Interesting the PS3 can't scale, so when you set it to 1080p or something and a game doesn't it support it... it's just outputting 720p and having your television take care of it anyway? Is setting the video output just letting the PS3 know what your television can handle?[/QUOTE]
on the 360 if you set it to 720p it will display at 720p for all games.
the PS3 will render 720p for all games too by default.

however, the problem for PS3 arises when some1 who has a 1080p or i (i & p are exactly the same btw, its only difference is the order in which the signal is sent to the TV). because it doesn't have a real scaler; if you have in your options all the resolutions selected it will output 720p & if your TV doesn't accept it will default to 480p; for most games that support cell upscaling, you have to manually uncheck everything but 1080 to have it force the upscale using cell. & then go check them again if you're playing a game which doesnt support it or else end up not being able to display it.

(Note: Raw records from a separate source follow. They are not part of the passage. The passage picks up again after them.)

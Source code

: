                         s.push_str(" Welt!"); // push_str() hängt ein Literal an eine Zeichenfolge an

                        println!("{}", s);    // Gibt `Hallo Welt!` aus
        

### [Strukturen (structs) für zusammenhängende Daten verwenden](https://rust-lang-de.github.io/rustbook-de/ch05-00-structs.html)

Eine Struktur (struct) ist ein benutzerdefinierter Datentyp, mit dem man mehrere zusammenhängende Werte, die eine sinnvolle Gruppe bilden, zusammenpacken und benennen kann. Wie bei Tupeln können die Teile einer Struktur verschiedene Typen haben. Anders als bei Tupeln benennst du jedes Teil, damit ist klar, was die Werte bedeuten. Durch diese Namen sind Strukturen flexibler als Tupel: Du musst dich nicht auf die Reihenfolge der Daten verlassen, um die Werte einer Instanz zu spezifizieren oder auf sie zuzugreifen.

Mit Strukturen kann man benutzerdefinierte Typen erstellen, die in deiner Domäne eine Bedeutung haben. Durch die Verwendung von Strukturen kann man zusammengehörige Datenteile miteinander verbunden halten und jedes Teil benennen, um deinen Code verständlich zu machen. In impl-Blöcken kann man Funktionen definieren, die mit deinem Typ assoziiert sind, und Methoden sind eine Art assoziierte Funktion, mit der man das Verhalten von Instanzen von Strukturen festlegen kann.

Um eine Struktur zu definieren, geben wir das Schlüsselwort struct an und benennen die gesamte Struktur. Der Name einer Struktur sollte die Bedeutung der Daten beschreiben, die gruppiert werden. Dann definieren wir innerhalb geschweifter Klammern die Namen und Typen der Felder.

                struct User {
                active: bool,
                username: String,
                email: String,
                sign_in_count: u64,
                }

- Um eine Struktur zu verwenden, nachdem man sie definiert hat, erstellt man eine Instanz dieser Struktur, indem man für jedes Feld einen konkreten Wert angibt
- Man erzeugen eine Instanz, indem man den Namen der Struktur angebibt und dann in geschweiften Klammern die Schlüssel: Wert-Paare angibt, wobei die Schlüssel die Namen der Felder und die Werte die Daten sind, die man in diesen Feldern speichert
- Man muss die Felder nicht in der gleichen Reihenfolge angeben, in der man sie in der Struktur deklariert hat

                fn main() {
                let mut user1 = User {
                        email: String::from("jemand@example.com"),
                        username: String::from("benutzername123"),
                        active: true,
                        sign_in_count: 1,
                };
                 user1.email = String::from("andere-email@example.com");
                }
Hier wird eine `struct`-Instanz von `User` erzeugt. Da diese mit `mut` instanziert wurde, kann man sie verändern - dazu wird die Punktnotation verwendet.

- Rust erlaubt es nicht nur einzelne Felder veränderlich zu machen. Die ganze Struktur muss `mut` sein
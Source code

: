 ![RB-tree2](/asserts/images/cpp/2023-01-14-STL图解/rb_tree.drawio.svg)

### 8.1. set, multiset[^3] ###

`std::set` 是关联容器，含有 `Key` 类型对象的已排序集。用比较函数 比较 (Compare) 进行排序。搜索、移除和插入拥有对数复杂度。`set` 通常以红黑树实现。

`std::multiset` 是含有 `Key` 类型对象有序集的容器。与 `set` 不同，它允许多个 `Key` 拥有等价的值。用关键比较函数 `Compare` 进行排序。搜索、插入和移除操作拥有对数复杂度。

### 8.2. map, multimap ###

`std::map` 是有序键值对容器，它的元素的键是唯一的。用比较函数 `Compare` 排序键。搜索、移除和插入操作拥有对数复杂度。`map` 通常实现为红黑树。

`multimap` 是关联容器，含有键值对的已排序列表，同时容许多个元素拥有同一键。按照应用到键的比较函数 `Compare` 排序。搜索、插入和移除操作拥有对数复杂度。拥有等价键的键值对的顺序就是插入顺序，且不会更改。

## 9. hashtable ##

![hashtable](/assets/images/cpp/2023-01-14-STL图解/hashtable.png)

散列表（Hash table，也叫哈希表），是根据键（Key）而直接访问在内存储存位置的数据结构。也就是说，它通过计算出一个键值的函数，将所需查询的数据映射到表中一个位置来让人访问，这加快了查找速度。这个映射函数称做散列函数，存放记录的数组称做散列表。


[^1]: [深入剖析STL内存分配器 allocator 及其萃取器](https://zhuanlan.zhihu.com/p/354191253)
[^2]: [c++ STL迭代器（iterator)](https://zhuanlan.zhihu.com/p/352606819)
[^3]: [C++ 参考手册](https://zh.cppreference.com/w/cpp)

the simple fact is, despite what Sony's marketing team professed so adamantly in that year after 360 was launched & they were pushing hard for ppl to wait for PS3. HD started when 360 launched & the PS3 is not delivering on "Full HD" (1080) because it's not powerful enough, plain & simple. The GPU is too weak & even w/ cell offloading of post processing there isnt much overhead for other CPU based tasks to make games look good at that res as well as feel good (mainly AI, physics). the cell, being a stream processor excels at scripted/static scenes but isn't as great at procedural. it could be if it had all 8 cores to work w/ (only 6 are actually working) & parallel processing delivered at 100%. But if you remember the times where they would say "cell isnt being used 100% & it probably never will" making it sound more like it's power is unlimited; what they really meant was that Amdahl's Law restricts performance gains. It's something Stanford's Pervasive parallel lab is working to remedy atm. You can watch a presentation by one of AMD's R&D fellows talking about it here.
 
I gotta say it's really quite disappointing how the hardware and thus the software doesn't natively support 1080p. It's really quite annoying having games that only output in 720p when you have a 1080p capable screen. And the argument of the general populace not having 1080p compliant sets or the difference between 720p and 1080p are negligible depending on screen size is garbage. Sony touts all these great technical feats, yet can't back it up with their software or hardware consistently. It's all just a ridiculous marketing ploy to get people to bite when they see another bullet point on the PS3's rap sheet.
 
Just so guys know though that the 360 is even LESS capable of 1080p. Neither system has the horsepower to do it justice. The 360 just scales it's 720p (or lower) output to 1080p using it's internal scaler.
That could make 1080p a harder sell on the next gen consoles since unfortunately most people will probably already think their system does 1080p (though the primary benefit of more power would be more detailed graphics/gameplay anyway, not a higher resolution).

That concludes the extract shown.